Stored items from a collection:

[Start of section]

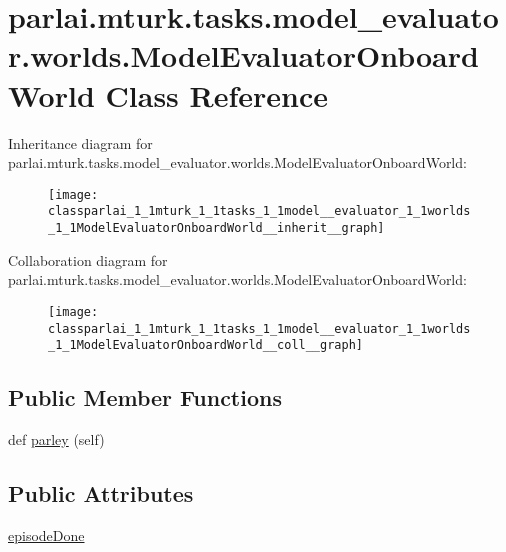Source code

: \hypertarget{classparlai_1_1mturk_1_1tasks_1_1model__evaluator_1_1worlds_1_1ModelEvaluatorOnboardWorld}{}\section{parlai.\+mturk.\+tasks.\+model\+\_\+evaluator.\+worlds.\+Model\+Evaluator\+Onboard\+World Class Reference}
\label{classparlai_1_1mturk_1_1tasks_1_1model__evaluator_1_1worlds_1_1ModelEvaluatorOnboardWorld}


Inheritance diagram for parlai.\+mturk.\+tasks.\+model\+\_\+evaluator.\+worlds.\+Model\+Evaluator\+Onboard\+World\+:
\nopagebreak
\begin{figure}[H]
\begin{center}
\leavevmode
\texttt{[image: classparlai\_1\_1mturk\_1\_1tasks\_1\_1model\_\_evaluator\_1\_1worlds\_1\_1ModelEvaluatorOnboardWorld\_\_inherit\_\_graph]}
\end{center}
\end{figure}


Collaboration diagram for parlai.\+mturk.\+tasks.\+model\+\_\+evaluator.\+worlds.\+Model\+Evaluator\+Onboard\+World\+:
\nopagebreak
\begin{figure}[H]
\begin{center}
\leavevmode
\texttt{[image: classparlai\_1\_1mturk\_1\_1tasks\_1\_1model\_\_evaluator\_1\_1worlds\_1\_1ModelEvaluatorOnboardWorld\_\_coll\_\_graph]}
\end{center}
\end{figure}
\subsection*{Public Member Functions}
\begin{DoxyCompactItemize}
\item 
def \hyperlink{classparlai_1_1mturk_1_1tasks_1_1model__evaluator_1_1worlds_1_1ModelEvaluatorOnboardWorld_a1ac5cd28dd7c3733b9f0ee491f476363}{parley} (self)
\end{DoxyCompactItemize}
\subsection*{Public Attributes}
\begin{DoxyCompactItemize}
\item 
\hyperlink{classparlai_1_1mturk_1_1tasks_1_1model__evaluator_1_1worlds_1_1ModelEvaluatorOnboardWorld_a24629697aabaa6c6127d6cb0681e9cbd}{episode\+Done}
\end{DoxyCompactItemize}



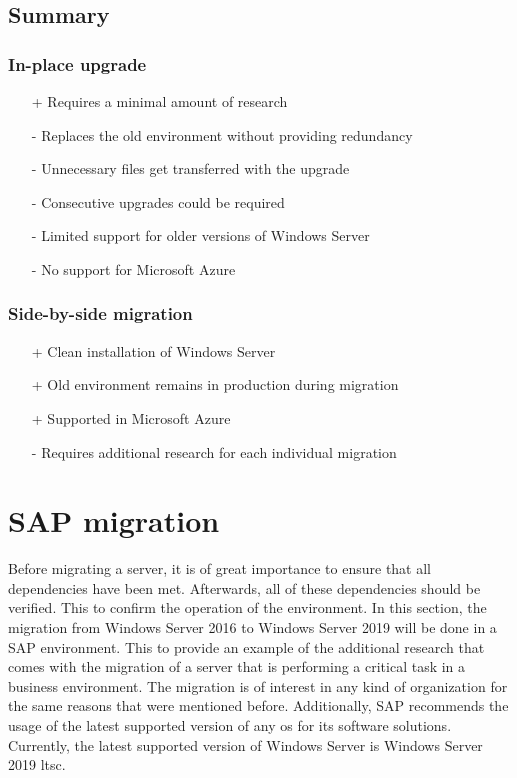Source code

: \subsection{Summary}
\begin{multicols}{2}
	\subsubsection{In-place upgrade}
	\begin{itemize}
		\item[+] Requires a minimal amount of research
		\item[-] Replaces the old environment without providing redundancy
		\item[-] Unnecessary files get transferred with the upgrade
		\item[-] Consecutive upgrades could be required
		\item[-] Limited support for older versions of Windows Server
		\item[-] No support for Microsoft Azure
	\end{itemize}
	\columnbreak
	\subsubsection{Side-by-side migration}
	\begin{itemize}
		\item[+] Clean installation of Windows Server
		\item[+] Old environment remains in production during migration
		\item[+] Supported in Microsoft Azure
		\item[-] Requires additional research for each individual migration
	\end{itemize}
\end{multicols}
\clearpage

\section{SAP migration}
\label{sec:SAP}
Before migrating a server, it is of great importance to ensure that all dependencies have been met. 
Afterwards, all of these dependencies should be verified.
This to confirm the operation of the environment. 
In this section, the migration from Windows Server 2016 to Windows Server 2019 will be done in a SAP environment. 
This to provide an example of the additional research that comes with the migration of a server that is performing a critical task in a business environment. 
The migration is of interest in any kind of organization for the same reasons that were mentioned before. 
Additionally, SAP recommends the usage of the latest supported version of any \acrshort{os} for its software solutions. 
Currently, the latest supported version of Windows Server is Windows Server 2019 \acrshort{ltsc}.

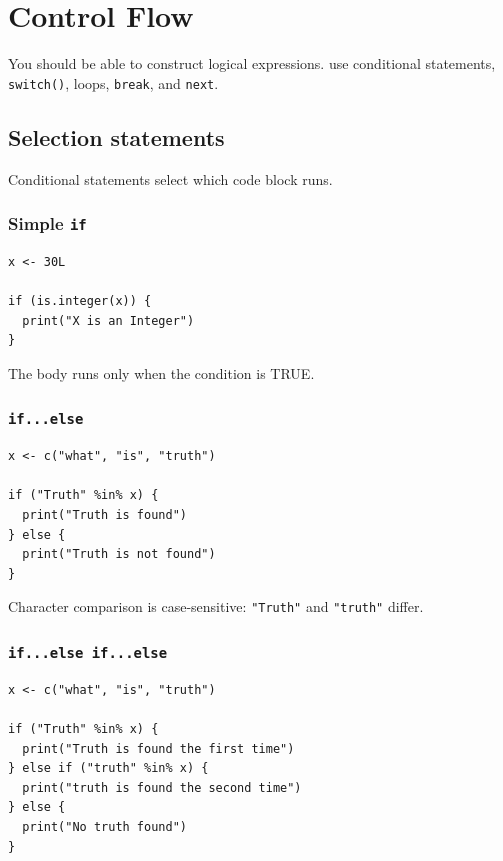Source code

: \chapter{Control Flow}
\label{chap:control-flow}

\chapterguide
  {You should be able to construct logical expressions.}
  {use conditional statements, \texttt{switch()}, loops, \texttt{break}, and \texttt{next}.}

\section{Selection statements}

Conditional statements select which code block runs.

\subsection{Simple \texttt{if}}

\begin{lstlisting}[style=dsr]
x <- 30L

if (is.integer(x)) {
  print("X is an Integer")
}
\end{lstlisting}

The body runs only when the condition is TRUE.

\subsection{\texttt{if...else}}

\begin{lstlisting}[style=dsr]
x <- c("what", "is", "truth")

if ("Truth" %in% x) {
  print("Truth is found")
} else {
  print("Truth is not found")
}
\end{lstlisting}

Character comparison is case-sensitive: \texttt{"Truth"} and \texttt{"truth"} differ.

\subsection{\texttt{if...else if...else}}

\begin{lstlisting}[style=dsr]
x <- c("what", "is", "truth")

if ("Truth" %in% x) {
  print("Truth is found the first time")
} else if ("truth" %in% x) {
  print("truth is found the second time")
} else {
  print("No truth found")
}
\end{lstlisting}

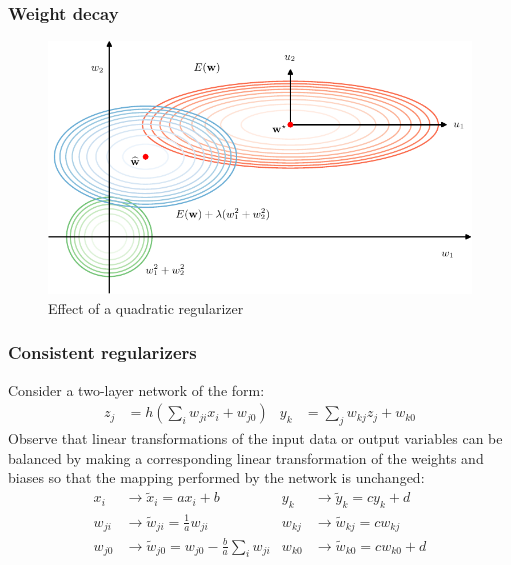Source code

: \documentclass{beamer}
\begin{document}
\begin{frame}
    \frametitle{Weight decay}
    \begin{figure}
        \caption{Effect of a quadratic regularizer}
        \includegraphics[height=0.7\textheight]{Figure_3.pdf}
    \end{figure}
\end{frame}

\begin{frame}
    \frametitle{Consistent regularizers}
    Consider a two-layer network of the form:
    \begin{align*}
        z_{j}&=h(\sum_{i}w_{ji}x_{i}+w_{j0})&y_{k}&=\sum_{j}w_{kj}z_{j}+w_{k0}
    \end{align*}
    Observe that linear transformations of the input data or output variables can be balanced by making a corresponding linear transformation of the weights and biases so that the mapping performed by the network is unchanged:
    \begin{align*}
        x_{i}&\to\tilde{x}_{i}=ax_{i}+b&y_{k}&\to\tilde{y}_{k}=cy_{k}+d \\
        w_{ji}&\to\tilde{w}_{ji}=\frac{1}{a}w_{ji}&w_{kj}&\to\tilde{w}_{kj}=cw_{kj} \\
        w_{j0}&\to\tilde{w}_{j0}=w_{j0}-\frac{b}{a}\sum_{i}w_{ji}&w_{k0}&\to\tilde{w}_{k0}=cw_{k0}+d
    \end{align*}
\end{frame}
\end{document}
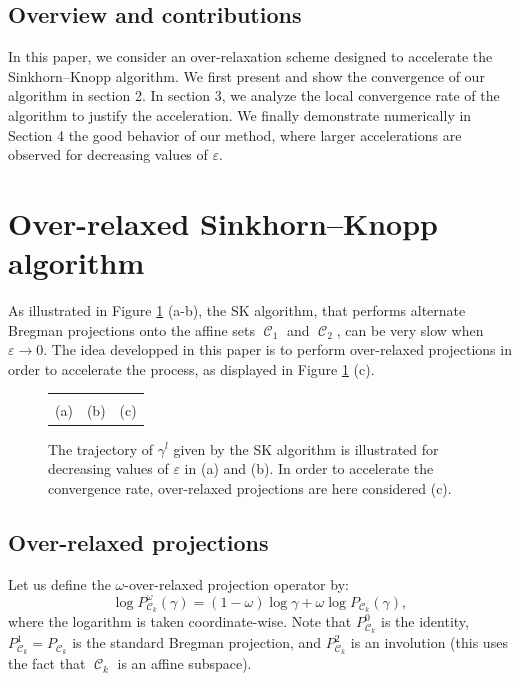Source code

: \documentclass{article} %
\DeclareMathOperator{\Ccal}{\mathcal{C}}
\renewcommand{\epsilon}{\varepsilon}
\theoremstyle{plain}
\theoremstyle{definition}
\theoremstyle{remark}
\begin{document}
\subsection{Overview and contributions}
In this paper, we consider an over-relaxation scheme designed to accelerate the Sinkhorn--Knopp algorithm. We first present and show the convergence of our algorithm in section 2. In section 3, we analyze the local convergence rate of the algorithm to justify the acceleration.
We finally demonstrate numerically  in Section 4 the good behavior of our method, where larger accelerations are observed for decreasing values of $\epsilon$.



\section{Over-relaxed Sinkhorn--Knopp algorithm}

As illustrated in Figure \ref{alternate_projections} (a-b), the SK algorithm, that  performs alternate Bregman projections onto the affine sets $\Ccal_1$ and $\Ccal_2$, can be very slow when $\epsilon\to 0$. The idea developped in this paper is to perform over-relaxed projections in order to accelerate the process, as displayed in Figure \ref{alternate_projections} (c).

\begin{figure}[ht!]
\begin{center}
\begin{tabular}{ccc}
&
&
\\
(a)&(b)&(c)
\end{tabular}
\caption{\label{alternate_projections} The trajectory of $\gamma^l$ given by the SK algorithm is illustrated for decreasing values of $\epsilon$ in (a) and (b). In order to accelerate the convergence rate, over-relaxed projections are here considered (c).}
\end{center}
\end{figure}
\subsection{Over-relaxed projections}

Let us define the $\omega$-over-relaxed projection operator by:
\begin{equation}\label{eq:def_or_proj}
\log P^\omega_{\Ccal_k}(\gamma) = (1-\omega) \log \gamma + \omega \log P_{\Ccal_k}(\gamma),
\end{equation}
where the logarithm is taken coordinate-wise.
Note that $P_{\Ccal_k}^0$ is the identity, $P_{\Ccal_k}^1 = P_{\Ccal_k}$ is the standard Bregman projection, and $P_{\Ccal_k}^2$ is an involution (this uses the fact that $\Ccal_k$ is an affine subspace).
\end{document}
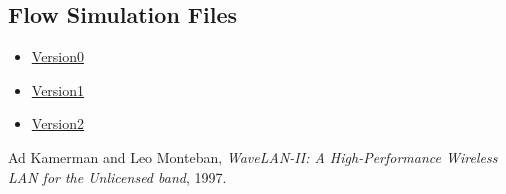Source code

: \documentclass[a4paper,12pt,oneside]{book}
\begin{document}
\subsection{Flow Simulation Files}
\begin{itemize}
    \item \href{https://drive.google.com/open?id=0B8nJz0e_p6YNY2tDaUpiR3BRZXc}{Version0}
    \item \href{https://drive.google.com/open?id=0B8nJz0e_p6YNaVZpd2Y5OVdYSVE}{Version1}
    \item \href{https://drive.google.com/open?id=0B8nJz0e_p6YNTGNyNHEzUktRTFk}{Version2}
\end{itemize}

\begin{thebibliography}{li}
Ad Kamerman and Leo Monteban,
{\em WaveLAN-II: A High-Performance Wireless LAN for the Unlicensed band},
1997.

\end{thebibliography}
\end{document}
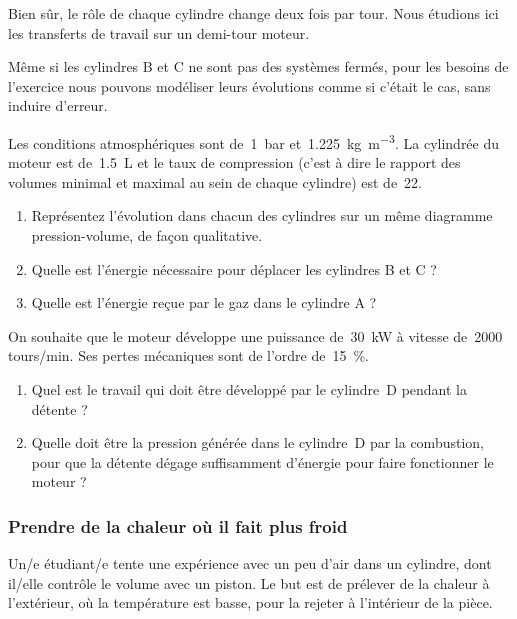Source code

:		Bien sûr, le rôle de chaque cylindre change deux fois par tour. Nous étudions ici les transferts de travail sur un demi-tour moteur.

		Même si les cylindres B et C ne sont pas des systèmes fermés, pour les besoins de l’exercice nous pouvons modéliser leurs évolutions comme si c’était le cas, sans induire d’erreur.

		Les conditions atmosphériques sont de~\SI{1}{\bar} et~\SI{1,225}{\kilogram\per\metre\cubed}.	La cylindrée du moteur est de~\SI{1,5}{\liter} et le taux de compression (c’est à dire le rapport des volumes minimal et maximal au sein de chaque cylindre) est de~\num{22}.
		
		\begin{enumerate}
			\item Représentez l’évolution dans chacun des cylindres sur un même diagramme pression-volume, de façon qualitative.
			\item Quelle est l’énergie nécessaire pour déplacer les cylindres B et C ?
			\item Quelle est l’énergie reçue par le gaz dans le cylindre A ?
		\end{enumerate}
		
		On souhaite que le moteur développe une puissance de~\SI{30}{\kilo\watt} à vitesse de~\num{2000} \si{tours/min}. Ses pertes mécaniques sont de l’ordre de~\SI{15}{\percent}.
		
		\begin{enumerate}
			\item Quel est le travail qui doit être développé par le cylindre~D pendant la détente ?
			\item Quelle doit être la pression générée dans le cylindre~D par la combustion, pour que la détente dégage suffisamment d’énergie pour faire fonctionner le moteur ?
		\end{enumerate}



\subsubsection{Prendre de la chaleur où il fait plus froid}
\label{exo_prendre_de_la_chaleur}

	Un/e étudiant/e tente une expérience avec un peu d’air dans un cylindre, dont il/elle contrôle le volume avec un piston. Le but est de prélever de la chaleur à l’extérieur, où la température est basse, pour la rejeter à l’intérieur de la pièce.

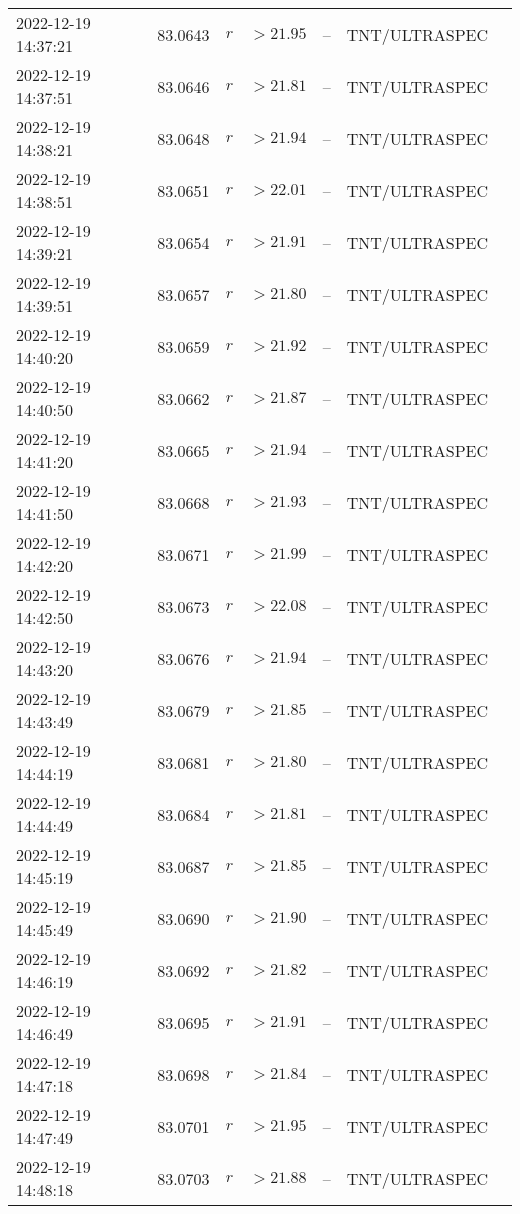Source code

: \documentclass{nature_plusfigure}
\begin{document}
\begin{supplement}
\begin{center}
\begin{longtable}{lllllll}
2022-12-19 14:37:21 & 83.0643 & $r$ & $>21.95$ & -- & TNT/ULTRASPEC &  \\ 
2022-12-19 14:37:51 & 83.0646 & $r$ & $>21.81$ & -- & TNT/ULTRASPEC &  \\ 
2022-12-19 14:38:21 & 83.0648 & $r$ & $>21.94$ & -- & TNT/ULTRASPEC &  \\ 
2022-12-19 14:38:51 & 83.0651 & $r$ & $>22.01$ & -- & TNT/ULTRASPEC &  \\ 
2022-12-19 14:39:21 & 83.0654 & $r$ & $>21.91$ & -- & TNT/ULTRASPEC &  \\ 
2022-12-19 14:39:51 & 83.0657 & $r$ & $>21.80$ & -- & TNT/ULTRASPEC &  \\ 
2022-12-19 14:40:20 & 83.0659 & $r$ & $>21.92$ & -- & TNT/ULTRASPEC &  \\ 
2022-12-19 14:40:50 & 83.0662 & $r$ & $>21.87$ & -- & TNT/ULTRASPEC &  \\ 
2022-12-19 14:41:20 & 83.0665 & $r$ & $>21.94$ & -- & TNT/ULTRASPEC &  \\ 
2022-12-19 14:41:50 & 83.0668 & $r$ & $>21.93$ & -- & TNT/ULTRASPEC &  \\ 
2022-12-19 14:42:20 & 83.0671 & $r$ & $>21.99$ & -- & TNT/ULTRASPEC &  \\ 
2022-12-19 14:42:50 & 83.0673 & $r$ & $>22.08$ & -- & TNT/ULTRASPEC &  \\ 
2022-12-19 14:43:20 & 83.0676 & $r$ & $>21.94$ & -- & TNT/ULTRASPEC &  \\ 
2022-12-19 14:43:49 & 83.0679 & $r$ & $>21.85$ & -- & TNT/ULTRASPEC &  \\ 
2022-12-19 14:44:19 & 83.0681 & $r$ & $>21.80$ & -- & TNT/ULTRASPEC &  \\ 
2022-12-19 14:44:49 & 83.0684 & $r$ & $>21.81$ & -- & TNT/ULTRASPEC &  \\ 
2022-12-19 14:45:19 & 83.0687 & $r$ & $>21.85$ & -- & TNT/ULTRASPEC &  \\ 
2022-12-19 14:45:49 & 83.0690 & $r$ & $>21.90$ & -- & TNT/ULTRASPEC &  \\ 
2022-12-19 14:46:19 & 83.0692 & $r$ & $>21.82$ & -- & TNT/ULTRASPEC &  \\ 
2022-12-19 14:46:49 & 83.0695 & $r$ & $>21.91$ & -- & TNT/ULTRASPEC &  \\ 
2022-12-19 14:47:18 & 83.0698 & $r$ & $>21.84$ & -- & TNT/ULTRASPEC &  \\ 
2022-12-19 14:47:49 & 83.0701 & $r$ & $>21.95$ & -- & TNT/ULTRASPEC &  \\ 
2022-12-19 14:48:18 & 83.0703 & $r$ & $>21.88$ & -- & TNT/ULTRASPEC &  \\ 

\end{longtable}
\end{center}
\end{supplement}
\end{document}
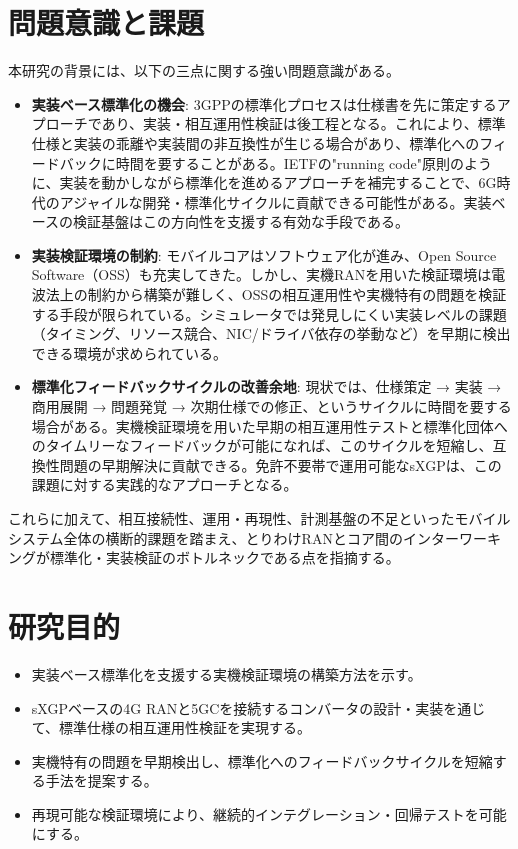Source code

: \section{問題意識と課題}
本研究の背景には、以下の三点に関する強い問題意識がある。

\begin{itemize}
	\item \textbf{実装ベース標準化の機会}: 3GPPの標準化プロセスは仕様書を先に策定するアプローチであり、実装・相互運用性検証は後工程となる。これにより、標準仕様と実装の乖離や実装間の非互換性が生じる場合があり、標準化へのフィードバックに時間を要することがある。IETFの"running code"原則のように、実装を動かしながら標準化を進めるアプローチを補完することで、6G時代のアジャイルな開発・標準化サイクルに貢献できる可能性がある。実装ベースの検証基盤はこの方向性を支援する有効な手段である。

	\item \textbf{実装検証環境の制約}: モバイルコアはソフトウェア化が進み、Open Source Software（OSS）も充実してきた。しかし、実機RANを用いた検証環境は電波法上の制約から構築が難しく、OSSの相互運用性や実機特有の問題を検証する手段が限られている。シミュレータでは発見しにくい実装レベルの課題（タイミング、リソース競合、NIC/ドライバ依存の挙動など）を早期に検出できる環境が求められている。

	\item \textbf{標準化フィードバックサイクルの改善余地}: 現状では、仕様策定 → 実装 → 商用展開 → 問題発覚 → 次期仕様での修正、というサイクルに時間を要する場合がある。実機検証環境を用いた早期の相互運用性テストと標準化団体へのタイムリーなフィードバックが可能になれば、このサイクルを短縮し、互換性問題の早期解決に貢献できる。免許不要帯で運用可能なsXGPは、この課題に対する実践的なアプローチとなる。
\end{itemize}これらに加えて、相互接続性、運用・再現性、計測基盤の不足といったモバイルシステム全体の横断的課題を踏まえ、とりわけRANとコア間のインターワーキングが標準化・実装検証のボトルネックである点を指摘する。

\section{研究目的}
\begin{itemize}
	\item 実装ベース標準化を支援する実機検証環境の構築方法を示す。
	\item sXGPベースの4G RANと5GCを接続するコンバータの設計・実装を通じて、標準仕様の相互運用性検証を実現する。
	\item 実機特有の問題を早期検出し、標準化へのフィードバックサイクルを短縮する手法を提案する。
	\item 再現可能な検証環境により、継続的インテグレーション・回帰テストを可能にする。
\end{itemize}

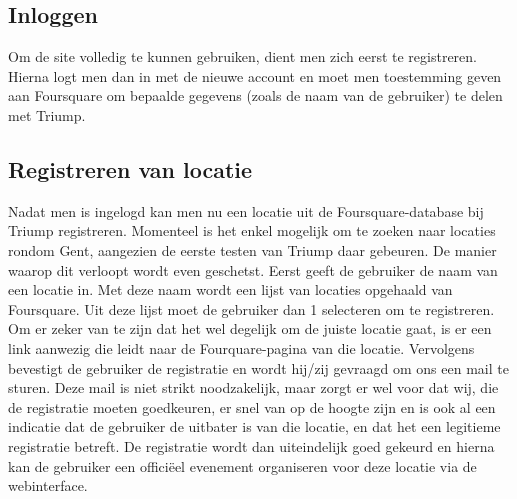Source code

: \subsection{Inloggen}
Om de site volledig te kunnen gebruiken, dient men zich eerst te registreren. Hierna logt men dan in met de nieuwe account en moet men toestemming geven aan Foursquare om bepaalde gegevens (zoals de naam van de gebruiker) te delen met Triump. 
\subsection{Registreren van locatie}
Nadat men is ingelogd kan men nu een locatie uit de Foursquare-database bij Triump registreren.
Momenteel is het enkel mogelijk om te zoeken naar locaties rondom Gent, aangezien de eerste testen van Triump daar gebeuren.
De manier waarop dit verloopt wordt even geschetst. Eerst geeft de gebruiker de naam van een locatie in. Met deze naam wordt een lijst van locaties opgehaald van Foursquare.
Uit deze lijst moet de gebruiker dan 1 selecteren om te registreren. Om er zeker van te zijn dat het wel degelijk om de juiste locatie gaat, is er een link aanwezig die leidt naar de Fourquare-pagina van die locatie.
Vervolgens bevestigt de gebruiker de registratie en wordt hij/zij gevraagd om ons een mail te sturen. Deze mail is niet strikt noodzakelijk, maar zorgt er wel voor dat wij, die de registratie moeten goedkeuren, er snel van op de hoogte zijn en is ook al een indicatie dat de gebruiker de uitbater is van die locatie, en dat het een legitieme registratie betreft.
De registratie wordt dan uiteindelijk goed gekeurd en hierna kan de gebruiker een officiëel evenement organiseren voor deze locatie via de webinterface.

[End of section]

**Task brief:** The lines that contain the word "affine" are wanted; copy each of them from the records.

**Exercise solution:**
As illustrated in Figure \ref{alternate_projections} (a-b), the SK algorithm, that  performs alternate Bregman projections onto the affine sets $\Ccal_1$ and $\Ccal_2$, can be very slow when $\epsilon\to 0$. The idea developped in this paper is to perform over-relaxed projections in order to accelerate the process, as displayed in Figure \ref{alternate_projections} (c).
Note that $P_{\Ccal_k}^0$ is the identity, $P_{\Ccal_k}^1 = P_{\Ccal_k}$ is the standard Bregman projection, and $P_{\Ccal_k}^2$ is an involution (this uses the fact that $\Ccal_k$ is an affine subspace).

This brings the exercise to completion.